As we ran, sprinters would come, roll out their towels, stretch, stretch some more, pull out their blocks, practice some starts, stretch some more, and go home. We just kept running. On the way home, I’d do my best not to stall the car as my shattered legs attempted to use the clutch.
The first time I was told to ‘lead the next interval’, was a heavy load. There was a ‘no racing at training’ policy most of the time. Designated leaders kept things honest, but it was about mutual benefit not crushing losers. My first ‘next interval’ was some of the hardest running I’d done to that point. The desire to hold up my end of the bargain, justify the coach’s belief that I wouldn’t ruin the session for everyone else, and prove that I could hang in there, was the perfect recipe for absolutely sacrificing myself out front. Not looking like that was what I’d just done when the final interval came was another trick of its own.
After a year of this sort of training, I’d sliced four kilograms off my chubby frame, and three minutes off my half marathon PB to get under 71 for the first time. It didn’t seem that remarkable – I was just wondering how long it’d take to drop the next three minutes. The answer was: ‘about another four years’.
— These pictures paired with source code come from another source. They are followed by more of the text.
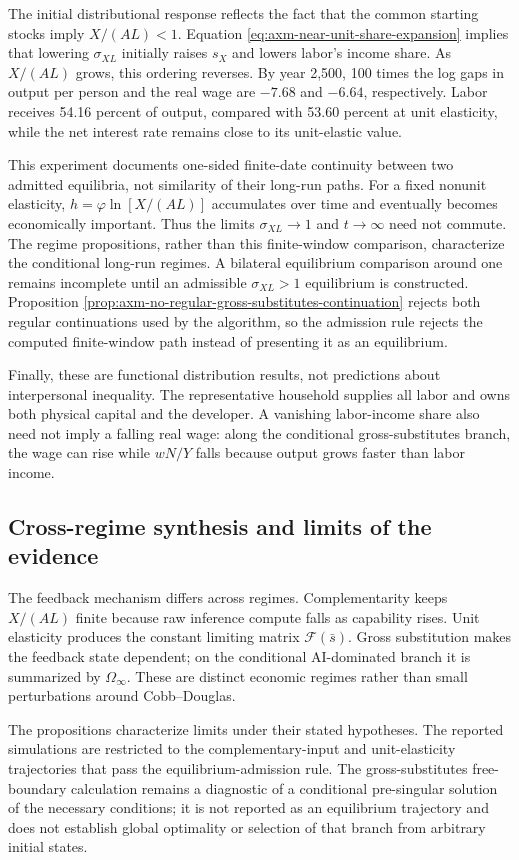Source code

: The initial distributional response reflects the fact that the common starting
stocks imply \(X/(AL)<1\). Equation
\eqref{eq:axm-near-unit-share-expansion} implies that lowering
\(\sigma_{XL}\) initially raises \(s_X\) and lowers labor's income share. As
\(X/(AL)\) grows, this ordering reverses. By year 2,500, 100 times the log gaps
in output per person and the real wage are \(-7.68\) and \(-6.64\),
respectively. Labor receives 54.16 percent of output, compared with 53.60
percent at unit elasticity, while the net interest rate remains close to its
unit-elastic value.

This experiment documents one-sided finite-date continuity between two admitted
equilibria, not similarity of their long-run paths. For a fixed nonunit
elasticity,
\(h=\varphi\ln[X/(AL)]\) accumulates over time and eventually becomes
economically important. Thus the limits \(\sigma_{XL}\to1\) and
\(t\to\infty\) need not commute. The regime propositions, rather than this
finite-window comparison, characterize the conditional long-run regimes. A
bilateral equilibrium comparison around one remains incomplete until an
admissible \(\sigma_{XL}>1\) equilibrium is constructed. Proposition
\ref{prop:axm-no-regular-gross-substitutes-continuation} rejects both regular
continuations used by the algorithm, so the admission rule rejects the computed
finite-window path instead of presenting it as an equilibrium.

Finally, these are functional distribution results, not predictions about
interpersonal inequality. The representative household supplies all labor and
owns both physical capital and the developer. A vanishing labor-income share
also need not imply a falling real wage: along the conditional gross-substitutes
branch, the wage can rise while \(wN/Y\) falls because output grows faster than
labor income.

\subsection{Cross-regime synthesis and limits of the evidence}

The feedback mechanism differs across regimes. Complementarity keeps \(X/(AL)\)
finite because raw inference compute falls as capability rises. Unit elasticity
produces the constant limiting matrix \(\mathcal F(\bar s)\). Gross substitution
makes the feedback state dependent; on the conditional AI-dominated branch it is
summarized by \(\Omega_\infty\). These are distinct economic regimes rather than
small perturbations around Cobb--Douglas.

The propositions characterize limits under their stated hypotheses. The
reported simulations are restricted to the complementary-input and
unit-elasticity trajectories that pass the equilibrium-admission rule. The
gross-substitutes free-boundary calculation remains a diagnostic of a
conditional pre-singular solution of the necessary conditions; it is not
reported as an equilibrium trajectory and does not establish global optimality
or selection of that branch from arbitrary initial states.
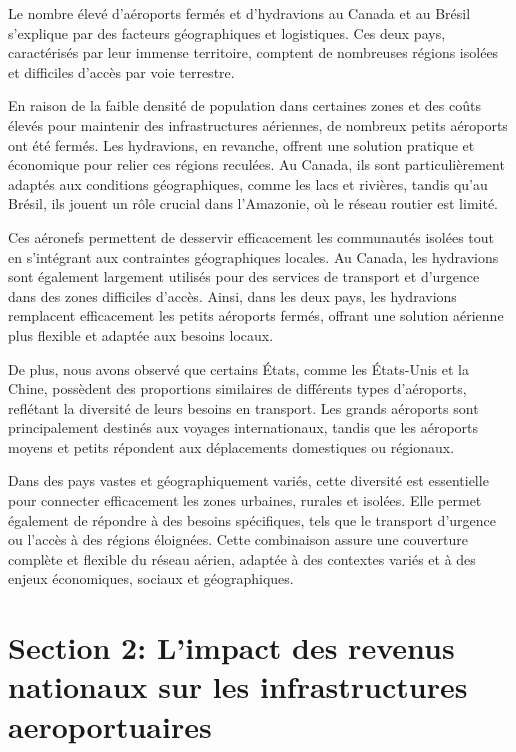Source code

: \documentclass[
]{compterendu}
\begin{document}
Le nombre élevé d'aéroports fermés et d'hydravions au Canada et au
Brésil s'explique par des facteurs géographiques et logistiques. Ces
deux pays, caractérisés par leur immense territoire, comptent de
nombreuses régions isolées et difficiles d'accès par voie terrestre.

En raison de la faible densité de population dans certaines zones et des
coûts élevés pour maintenir des infrastructures aériennes, de nombreux
petits aéroports ont été fermés. Les hydravions, en revanche, offrent
une solution pratique et économique pour relier ces régions reculées. Au
Canada, ils sont particulièrement adaptés aux conditions géographiques,
comme les lacs et rivières, tandis qu'au Brésil, ils jouent un rôle
crucial dans l'Amazonie, où le réseau routier est limité.

Ces aéronefs permettent de desservir efficacement les communautés
isolées tout en s'intégrant aux contraintes géographiques locales. Au
Canada, les hydravions sont également largement utilisés pour des
services de transport et d'urgence dans des zones difficiles d'accès.
Ainsi, dans les deux pays, les hydravions remplacent efficacement les
petits aéroports fermés, offrant une solution aérienne plus flexible et
adaptée aux besoins locaux.

De plus, nous avons observé que certains États, comme les États-Unis et
la Chine, possèdent des proportions similaires de différents types
d'aéroports, reflétant la diversité de leurs besoins en transport. Les
grands aéroports sont principalement destinés aux voyages
internationaux, tandis que les aéroports moyens et petits répondent aux
déplacements domestiques ou régionaux.

Dans des pays vastes et géographiquement variés, cette diversité est
essentielle pour connecter efficacement les zones urbaines, rurales et
isolées. Elle permet également de répondre à des besoins spécifiques,
tels que le transport d'urgence ou l'accès à des régions éloignées.
Cette combinaison assure une couverture complète et flexible du réseau
aérien, adaptée à des contextes variés et à des enjeux économiques,
sociaux et géographiques.

\section{\texorpdfstring{\textbf{Section 2: L'impact des revenus
nationaux sur les infrastructures
aeroportuaires}}{Section 2: L'impact des revenus nationaux sur les infrastructures aeroportuaires}}\label{section-2-limpact-des-revenus-nationaux-sur-les-infrastructures-aeroportuaires}
\end{document}
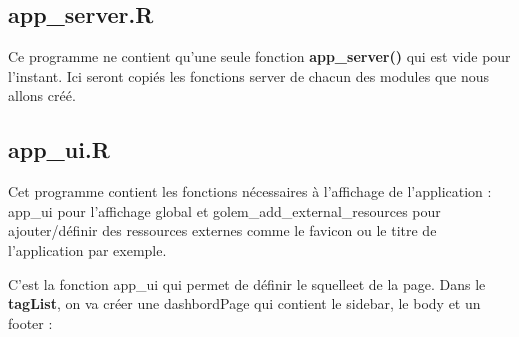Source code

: \documentclass[
  letterpaper,
  DIV=11,
  numbers=noendperiod]{scrreprt}
\begin{document}
\hypertarget{app_server.r}{%
\subsection{app\_server.R}\label{app_server.r}}

Ce programme ne contient qu'une seule fonction \textbf{app\_server()}
qui est vide pour l'instant. Ici seront copiés les fonctions server de
chacun des modules que nous allons créé.

\hypertarget{app_ui.r}{%
\subsection{app\_ui.R}\label{app_ui.r}}

Cet programme contient les fonctions nécessaires à l'affichage de
l'application : app\_ui pour l'affichage global et
golem\_add\_external\_resources pour ajouter/définir des ressources
externes comme le favicon ou le titre de l'application par exemple.

C'est la fonction app\_ui qui permet de définir le squelleet de la page.
Dans le \textbf{tagList}, on va créer une dashbordPage qui contient le
sidebar, le body et un footer :
\end{document}
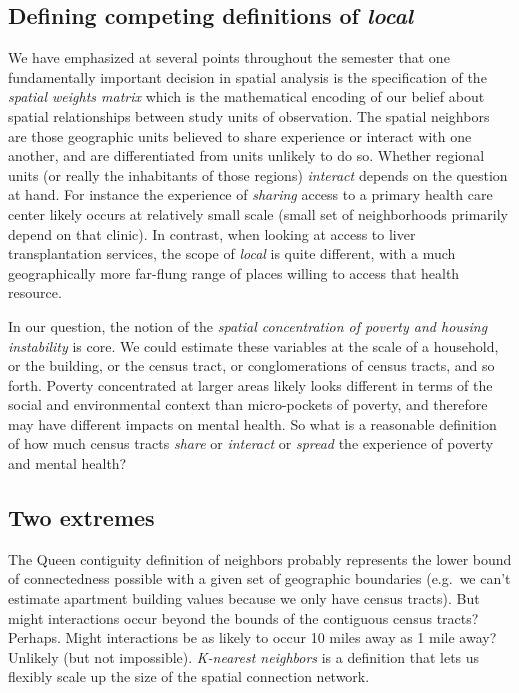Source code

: \documentclass[
]{book}
\begin{document}
\hypertarget{defining-competing-definitions-of-local}{%
\subsection{\texorpdfstring{Defining competing definitions of \emph{local}}{Defining competing definitions of local}}\label{defining-competing-definitions-of-local}}

We have emphasized at several points throughout the semester that one fundamentally important decision in spatial analysis is the specification of the \emph{spatial weights matrix} which is the mathematical encoding of our belief about spatial relationships between study units of observation. The spatial neighbors are those geographic units believed to share experience or interact with one another, and are differentiated from units unlikely to do so. Whether regional units (or really the inhabitants of those regions) \emph{interact} depends on the question at hand. For instance the experience of \emph{sharing} access to a primary health care center likely occurs at relatively small scale (small set of neighborhoods primarily depend on that clinic). In contrast, when looking at access to liver transplantation services, the scope of \emph{local} is quite different, with a much geographically more far-flung range of places willing to access that health resource.

In our question, the notion of the \emph{spatial concentration of poverty and housing instability} is core. We could estimate these variables at the scale of a household, or the building, or the census tract, or conglomerations of census tracts, and so forth. Poverty concentrated at larger areas likely looks different in terms of the social and environmental context than micro-pockets of poverty, and therefore may have different impacts on mental health. So what is a reasonable definition of how much census tracts \emph{share} or \emph{interact} or \emph{spread} the experience of poverty and mental health?

\hypertarget{two-extremes}{%
\subsection{Two extremes}\label{two-extremes}}

The Queen contiguity definition of neighbors probably represents the lower bound of connectedness possible with a given set of geographic boundaries (e.g.~we can't estimate apartment building values because we only have census tracts). But might interactions occur beyond the bounds of the contiguous census tracts? Perhaps. Might interactions be as likely to occur 10 miles away as 1 mile away? Unlikely (but not impossible). \emph{K-nearest neighbors} is a definition that lets us flexibly scale up the size of the spatial connection network.
\end{document}
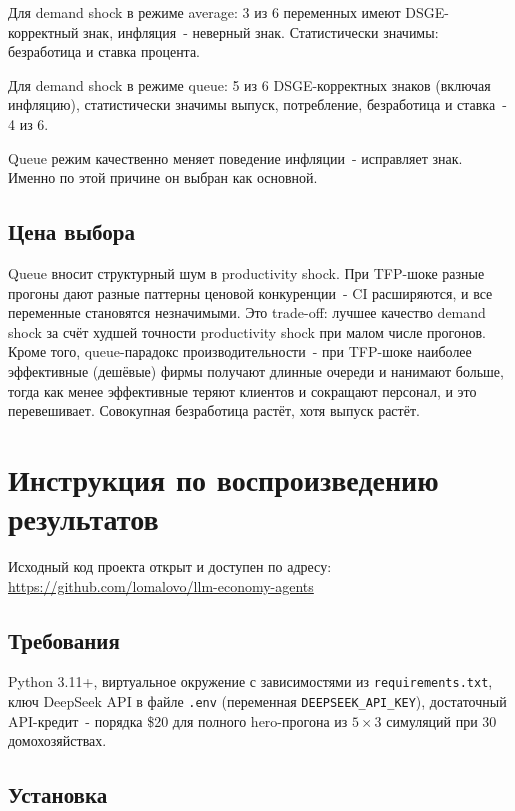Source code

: \documentclass[12pt, a4paper]{article}
\begin{document}
Для demand shock в режиме average: 3 из 6 переменных имеют DSGE-корректный знак, инфляция~- неверный знак. Статистически значимы: безработица и ставка процента.

Для demand shock в режиме queue: 5 из 6 DSGE-корректных знаков (включая инфляцию), статистически значимы выпуск, потребление, безработица и ставка~- 4 из 6.

Queue режим качественно меняет поведение инфляции~- исправляет знак. Именно по этой причине он выбран как основной.

\subsection{Цена выбора}

Queue вносит структурный шум в productivity shock. При TFP-шоке разные прогоны дают разные паттерны ценовой конкуренции~- CI расширяются, и все переменные становятся незначимыми. Это trade-off: лучшее качество demand shock за счёт худшей точности productivity shock при малом числе прогонов. Кроме того, queue-парадокс производительности~- при TFP-шоке наиболее эффективные (дешёвые) фирмы получают длинные очереди и нанимают больше, тогда как менее эффективные теряют клиентов и сокращают персонал, и это перевешивает. Совокупная безработица растёт, хотя выпуск растёт.

\section{Инструкция по воспроизведению результатов}

Исходный код проекта открыт и доступен по адресу:\\
\url{https://github.com/lomalovo/llm-economy-agents}

\subsection{Требования}

Python 3.11+, виртуальное окружение с зависимостями из \texttt{requirements.txt}, ключ DeepSeek API в файле \texttt{.env} (переменная \texttt{DEEPSEEK\_API\_KEY}), достаточный API-кредит~- порядка \$20 для полного hero-прогона из $5 \times 3$ симуляций при 30 домохозяйствах.

\subsection{Установка}
\end{document}
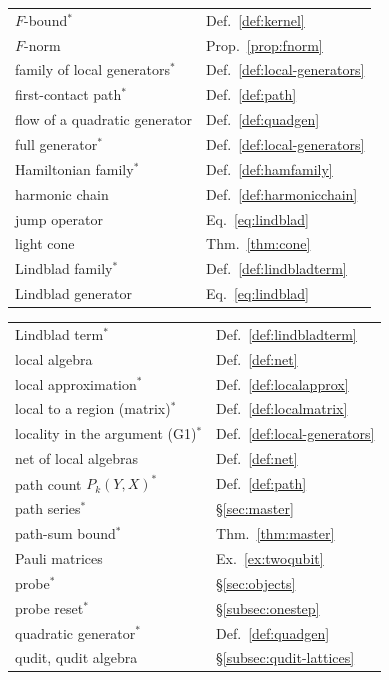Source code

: {\begin{minipage}[t]{0.49\textwidth}
\begin{tabular}[t]{@{}>{\raggedright\arraybackslash}p{}@{\quad}l@{}}
$F$-bound$^*$ & Def.~\ref{def:kernel}\\
$F$-norm & Prop.~\ref{prop:fnorm}\\
family of local generators$^*$ & Def.~\ref{def:local-generators}\\
first-contact path$^*$ & Def.~\ref{def:path}\\
flow of a quadratic generator & Def.~\ref{def:quadgen}\\
full generator$^*$ & Def.~\ref{def:local-generators}\\
Hamiltonian family$^*$ & Def.~\ref{def:hamfamily}\\
harmonic chain & Def.~\ref{def:harmonicchain}\\
jump operator & Eq.~\eqref{eq:lindblad}\\
light cone & Thm.~\ref{thm:cone}\\
Lindblad family$^*$ & Def.~\ref{def:lindbladterm}\\
Lindblad generator & Eq.~\eqref{eq:lindblad}\\
\end{tabular}
\end{minipage}\hfill
\begin{minipage}[t]{0.49\textwidth}
\begin{tabular}[t]{@{}>{\raggedright\arraybackslash}p{}@{\quad}l@{}}
Lindblad term$^*$ & Def.~\ref{def:lindbladterm}\\
local algebra & Def.~\ref{def:net}\\
local approximation$^*$ & Def.~\ref{def:localapprox}\\
local to a region (matrix)$^*$ & Def.~\ref{def:localmatrix}\\
locality in the argument (G1)$^*$ & Def.~\ref{def:local-generators}\\
net of local algebras & Def.~\ref{def:net}\\
path count $P_k(Y,X)^*$ & Def.~\ref{def:path}\\
path series$^*$ & \S\ref{sec:master}\\
path-sum bound$^*$ & Thm.~\ref{thm:master}\\
Pauli matrices & Ex.~\ref{ex:twoqubit}\\
probe$^*$ & \S\ref{sec:objects}\\
probe reset$^*$ & \S\ref{subsec:onestep}\\
quadratic generator$^*$ & Def.~\ref{def:quadgen}\\
qudit, qudit algebra & \S\ref{subsec:qudit-lattices}\\

\end{tabular}
\end{minipage}}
While watches were scant in this world of fractions, controlled pace was welcome. We couldn’t talk about it openly because we weren’t really timing our sessions, but each of us had a pretty good idea what a good interval was and what a good session looked like. We had a fair inkling of the leaderboard as well.
Sub-11 on all three two-milers was good going – the domain of perfect autumn nights. Nudging 10:30 was the domain of perfect autumn legs.
I well remember the winter surges when something pretty quick looked on the cards at the end of the final surge. With the warm down as part of the session, it wasn’t uncommon to be ‘recovering in low three minute kilometres’ if there was a sniff of the title. Of course, we were warming down!
I never dug as deep in later years as I did back then. Perhaps I got comfortable, perhaps my body wouldn’t let me, or perhaps I found a deeper way to sacrifice myself than on the track. I’ve gone to the well in races since, no doubt, but the sort of gut running that a crack group of deeply-admired runners elicits is another level altogether.
Last week I sat with a pastor-friend who shared that one of the most important chapters of ministry ahead would be the burying of the cohort of 80+ year old spinsters in his congregation as they pass away over the next decade or so. It’s a chapter of cheering them on as they reach the bell lap and counting himself among the cloud of witnesses who cheer them home at the finish.
For me, that’s a redefinition of strength. For him and for them.
Paul tells the Corinthians that we shouldn’t become discouraged or lose heart. Though outwardly we may waste away, our spirit inside can be renewed daily and grow ever stronger.
Kings Park and McGillivary Oval are part of my body’s legacy to itself. As I lumbered up hills in Kings Park last Saturday morning that I would not have dignified as hills a couple of decades ago, I realised that those trails, those runners, and that commitment, made deposits in me that are still bearing interest. Not in the form of low three minute/kilometre warm-downs, but interest nonetheless.
Some of that discipline has demanded tempering with grace, some of it has helped me stretch out humble hands to receive it, yet there’s a acknowledgement that there are larger shouts to come. Greater anthems to sing. Stronger chapters ahead. And they’re not only available to me, but to anyone receiving the free gift of grace and running with endurance the race marked out before them.